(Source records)

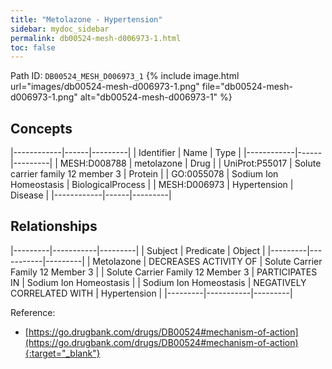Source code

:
```yaml
---
title: "Metolazone - Hypertension"
sidebar: mydoc_sidebar
permalink: db00524-mesh-d006973-1.html
toc: false 
---
```



Path ID: `DB00524_MESH_D006973_1`
{% include image.html url="images/db00524-mesh-d006973-1.png" file="db00524-mesh-d006973-1.png" alt="db00524-mesh-d006973-1" %}

## Concepts

|------------|------|---------|
| Identifier | Name | Type    |
|------------|------|---------|
| MESH:D008788 | metolazone | Drug |
| UniProt:P55017 | Solute carrier family 12 member 3 | Protein |
| GO:0055078 | Sodium Ion Homeostasis | BiologicalProcess |
| MESH:D006973 | Hypertension | Disease |
|------------|------|---------|

## Relationships

|---------|-----------|---------|
| Subject | Predicate | Object  |
|---------|-----------|---------|
| Metolazone | DECREASES ACTIVITY OF | Solute Carrier Family 12 Member 3 |
| Solute Carrier Family 12 Member 3 | PARTICIPATES IN | Sodium Ion Homeostasis |
| Sodium Ion Homeostasis | NEGATIVELY CORRELATED WITH | Hypertension |
|---------|-----------|---------|

Reference:
  - [https://go.drugbank.com/drugs/DB00524#mechanism-of-action](https://go.drugbank.com/drugs/DB00524#mechanism-of-action){:target="_blank"}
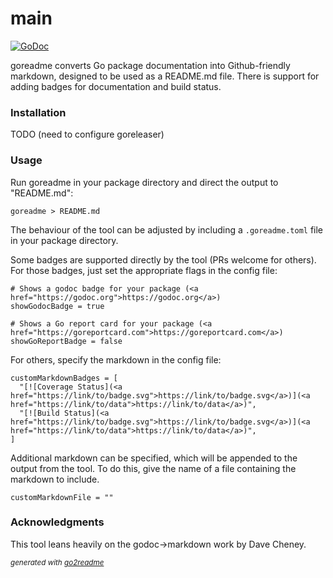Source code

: # main
[![GoDoc](https://godoc.org/github.com/dmjones/goreadme?status.svg)](https://godoc.org/github.com/dmjones/goreadme)


goreadme converts Go package documentation into Github-friendly markdown,
designed to be used as a README.md file. There is support for adding badges
for documentation and build status.

### Installation
TODO (need to configure goreleaser)

### Usage
Run goreadme in your package directory and direct the output to "README.md":


```
goreadme > README.md
```

The behaviour of the tool can be adjusted by including a `.goreadme.toml` file
in your package directory.

Some badges are supported directly by the tool (PRs welcome for others). For
those badges, just set the appropriate flags in the config file:


```
# Shows a godoc badge for your package (<a href="https://godoc.org">https://godoc.org</a>)
showGodocBadge = true

# Shows a Go report card for your package (<a href="https://goreportcard.com">https://goreportcard.com</a>)
showGoReportBadge = false
```

For others, specify the markdown in the config file:


```
customMarkdownBadges = [
  "[![Coverage Status](<a href="https://link/to/badge.svg">https://link/to/badge.svg</a>)](<a href="https://link/to/data">https://link/to/data</a>)",
  "[![Build Status](<a href="https://link/to/badge.svg">https://link/to/badge.svg</a>)](<a href="https://link/to/data">https://link/to/data</a>)",
]
```

Additional markdown can be specified, which will be appended to the output from
the tool. To do this, give the name of a file containing the markdown to include.


```
customMarkdownFile = ""
```

### Acknowledgments
This tool leans heavily on the godoc->markdown work by Dave Cheney.




<sub>*generated with [go2readme](https://github.com/dmjones/go2readme)*</sub>
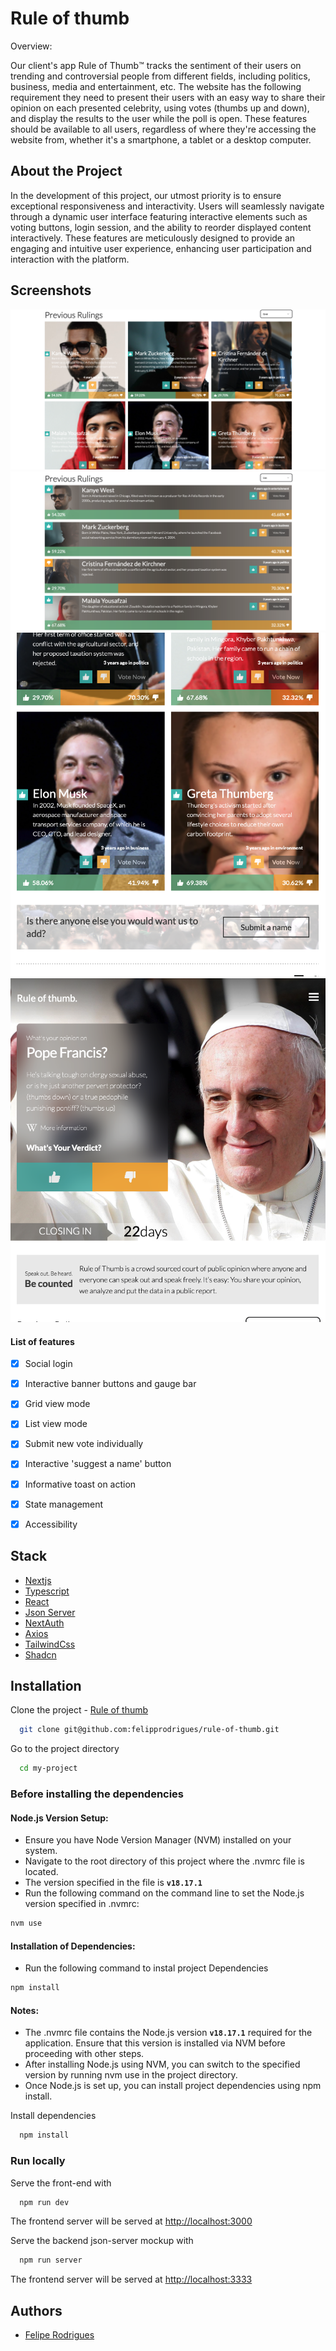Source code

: 
# Rule of thumb

Overview:

Our client's app Rule of Thumb™️ tracks the sentiment of their users on trending and controversial people from different fields, including politics, business, media and entertainment, etc. The website has the following requirement they need to present their users with an easy way to share their opinion on each presented celebrity, using votes (thumbs up and down), and display the results to the user while the poll is open. These features should be available to all users, regardless of where they're accessing the website from, whether it's a smartphone, a tablet or a desktop computer.

## About the Project

In the development of this project, our utmost priority is to ensure exceptional responsiveness and interactivity. Users will seamlessly navigate through a dynamic user interface featuring interactive elements such as voting buttons, login session, and the ability to reorder displayed content interactively. These features are meticulously designed to provide an engaging and intuitive user experience, enhancing user participation and interaction with the platform.

## Screenshots

![Grid Layout](public/grid-layout.png)
![Horizontal Layout](public/list-layout.png)
![Mobile Scroll](public/mobile-scroll.png)
![Resized Cover](public/resized-cover.png)

#### List of features
- [x]  Social login
- [x]  Interactive banner buttons and gauge bar
- [x]  Grid view mode
- [x]  List view mode
- [x]  Submit new vote individually
- [x]  Interactive 'suggest a name' button
- [x]  Informative toast on action
- [x]  State management
- [x]  Accessibility


## Stack

 - [Nextjs](https://nextjs.org/docs/app/building-your-application/routing)
 - [Typescript](https://www.typescriptlang.org/docs/handbook/intro.html)
 - [React](https://react.dev/learn)
 - [Json Server](https://github.com/typicode/json-server/tree/v0)
 - [NextAuth](https://next-auth.js.org/getting-started/introduction)
 - [Axios](https://axios-http.com/docs/intro)
 - [TailwindCss](https://tailwindcss.com/docs/installation)
 - [Shadcn](https://ui.shadcn.com/docs)



## Installation

Clone the project - [Rule of thumb](https://github.com/felipprodrigues/rule-of-thumb)

```bash
  git clone git@github.com:felipprodrigues/rule-of-thumb.git
```

Go to the project directory

```bash
  cd my-project
```

### Before installing the dependencies
#### Node.js Version Setup:

- Ensure you have Node Version Manager (NVM) installed on your system.
- Navigate to the root directory of this project where the .nvmrc file is located.
- The version specified in the file is **`v18.17.1`**
- Run the following command on the command line to set the Node.js version specified in .nvmrc:

```bash
nvm use
```

#### Installation of Dependencies:

- Run the following command to instal project Dependencies

```bash
npm install
```

#### Notes:
- The .nvmrc file contains the Node.js version **`v18.17.1`** required for the application. Ensure that this version is installed via NVM before proceeding with other steps.
- After installing Node.js using NVM, you can switch to the specified version by running nvm use in the project directory.
- Once Node.js is set up, you can install project dependencies using npm install.


Install dependencies

```bash
  npm install
```


### Run locally
Serve the front-end with

```bash
  npm run dev
```
The frontend server will be served at [http://localhost:3000](http://localhost:3000)

Serve the backend json-server mockup with

```bash
  npm run server
```
The frontend server will be served at [http://localhost:3333](http://localhost:3333)


## Authors

- [Felipe Rodrigues](https://github.com/felipprodrigues)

Try it -
In the copy, include no pictures; otherwise transcribe the entries exactly.

Answer section -
Source code

:
```yaml
---
title: "Metolazone - Hypertension"
sidebar: mydoc_sidebar
permalink: db00524-mesh-d006973-1.html
toc: false 
---
```



Path ID: `DB00524_MESH_D006973_1`
{% include image.html url="images/db00524-mesh-d006973-1.png" file="db00524-mesh-d006973-1.png" alt="db00524-mesh-d006973-1" %}

## Concepts

|------------|------|---------|
| Identifier | Name | Type    |
|------------|------|---------|
| MESH:D008788 | metolazone | Drug |
| UniProt:P55017 | Solute carrier family 12 member 3 | Protein |
| GO:0055078 | Sodium Ion Homeostasis | BiologicalProcess |
| MESH:D006973 | Hypertension | Disease |
|------------|------|---------|

## Relationships

|---------|-----------|---------|
| Subject | Predicate | Object  |
|---------|-----------|---------|
| Metolazone | DECREASES ACTIVITY OF | Solute Carrier Family 12 Member 3 |
| Solute Carrier Family 12 Member 3 | PARTICIPATES IN | Sodium Ion Homeostasis |
| Sodium Ion Homeostasis | NEGATIVELY CORRELATED WITH | Hypertension |
|---------|-----------|---------|

Reference:
  - [https://go.drugbank.com/drugs/DB00524#mechanism-of-action](https://go.drugbank.com/drugs/DB00524#mechanism-of-action){:target="_blank"}
Source code

: # main
[![GoDoc](https://godoc.org/github.com/dmjones/goreadme?status.svg)](https://godoc.org/github.com/dmjones/goreadme)


goreadme converts Go package documentation into Github-friendly markdown,
designed to be used as a README.md file. There is support for adding badges
for documentation and build status.

### Installation
TODO (need to configure goreleaser)

### Usage
Run goreadme in your package directory and direct the output to "README.md":


```
goreadme > README.md
```

The behaviour of the tool can be adjusted by including a `.goreadme.toml` file
in your package directory.

Some badges are supported directly by the tool (PRs welcome for others). For
those badges, just set the appropriate flags in the config file:


```
# Shows a godoc badge for your package (<a href="https://godoc.org">https://godoc.org</a>)
showGodocBadge = true

# Shows a Go report card for your package (<a href="https://goreportcard.com">https://goreportcard.com</a>)
showGoReportBadge = false
```

For others, specify the markdown in the config file:


```
customMarkdownBadges = [
  "[![Coverage Status](<a href="https://link/to/badge.svg">https://link/to/badge.svg</a>)](<a href="https://link/to/data">https://link/to/data</a>)",
  "[![Build Status](<a href="https://link/to/badge.svg">https://link/to/badge.svg</a>)](<a href="https://link/to/data">https://link/to/data</a>)",
]
```

Additional markdown can be specified, which will be appended to the output from
the tool. To do this, give the name of a file containing the markdown to include.


```
customMarkdownFile = ""
```

### Acknowledgments
This tool leans heavily on the godoc->markdown work by Dave Cheney.




<sub>*generated with [go2readme](https://github.com/dmjones/go2readme)*</sub>
Source code

: 
# Rule of thumb

Overview:

Our client's app Rule of Thumb™️ tracks the sentiment of their users on trending and controversial people from different fields, including politics, business, media and entertainment, etc. The website has the following requirement they need to present their users with an easy way to share their opinion on each presented celebrity, using votes (thumbs up and down), and display the results to the user while the poll is open. These features should be available to all users, regardless of where they're accessing the website from, whether it's a smartphone, a tablet or a desktop computer.

## About the Project

In the development of this project, our utmost priority is to ensure exceptional responsiveness and interactivity. Users will seamlessly navigate through a dynamic user interface featuring interactive elements such as voting buttons, login session, and the ability to reorder displayed content interactively. These features are meticulously designed to provide an engaging and intuitive user experience, enhancing user participation and interaction with the platform.

## Screenshots

![Grid Layout](public/grid-layout.png)
![Horizontal Layout](public/list-layout.png)
![Mobile Scroll](public/mobile-scroll.png)
![Resized Cover](public/resized-cover.png)

#### List of features
- [x]  Social login
- [x]  Interactive banner buttons and gauge bar
- [x]  Grid view mode
- [x]  List view mode
- [x]  Submit new vote individually
- [x]  Interactive 'suggest a name' button
- [x]  Informative toast on action
- [x]  State management
- [x]  Accessibility


## Stack

 - [Nextjs](https://nextjs.org/docs/app/building-your-application/routing)
 - [Typescript](https://www.typescriptlang.org/docs/handbook/intro.html)
 - [React](https://react.dev/learn)
 - [Json Server](https://github.com/typicode/json-server/tree/v0)
 - [NextAuth](https://next-auth.js.org/getting-started/introduction)
 - [Axios](https://axios-http.com/docs/intro)
 - [TailwindCss](https://tailwindcss.com/docs/installation)
 - [Shadcn](https://ui.shadcn.com/docs)



## Installation

Clone the project - [Rule of thumb](https://github.com/felipprodrigues/rule-of-thumb)

```bash
  git clone git@github.com:felipprodrigues/rule-of-thumb.git
```

Go to the project directory

```bash
  cd my-project
```

### Before installing the dependencies
#### Node.js Version Setup:

- Ensure you have Node Version Manager (NVM) installed on your system.
- Navigate to the root directory of this project where the .nvmrc file is located.
- The version specified in the file is **`v18.17.1`**
- Run the following command on the command line to set the Node.js version specified in .nvmrc:

```bash
nvm use
```

#### Installation of Dependencies:

- Run the following command to instal project Dependencies

```bash
npm install
```

#### Notes:
- The .nvmrc file contains the Node.js version **`v18.17.1`** required for the application. Ensure that this version is installed via NVM before proceeding with other steps.
- After installing Node.js using NVM, you can switch to the specified version by running nvm use in the project directory.
- Once Node.js is set up, you can install project dependencies using npm install.


Install dependencies

```bash
  npm install
```


### Run locally
Serve the front-end with

```bash
  npm run dev
```
The frontend server will be served at [http://localhost:3000](http://localhost:3000)

Serve the backend json-server mockup with

```bash
  npm run server
```
The frontend server will be served at [http://localhost:3333](http://localhost:3333)


## Authors

- [Felipe Rodrigues](https://github.com/felipprodrigues)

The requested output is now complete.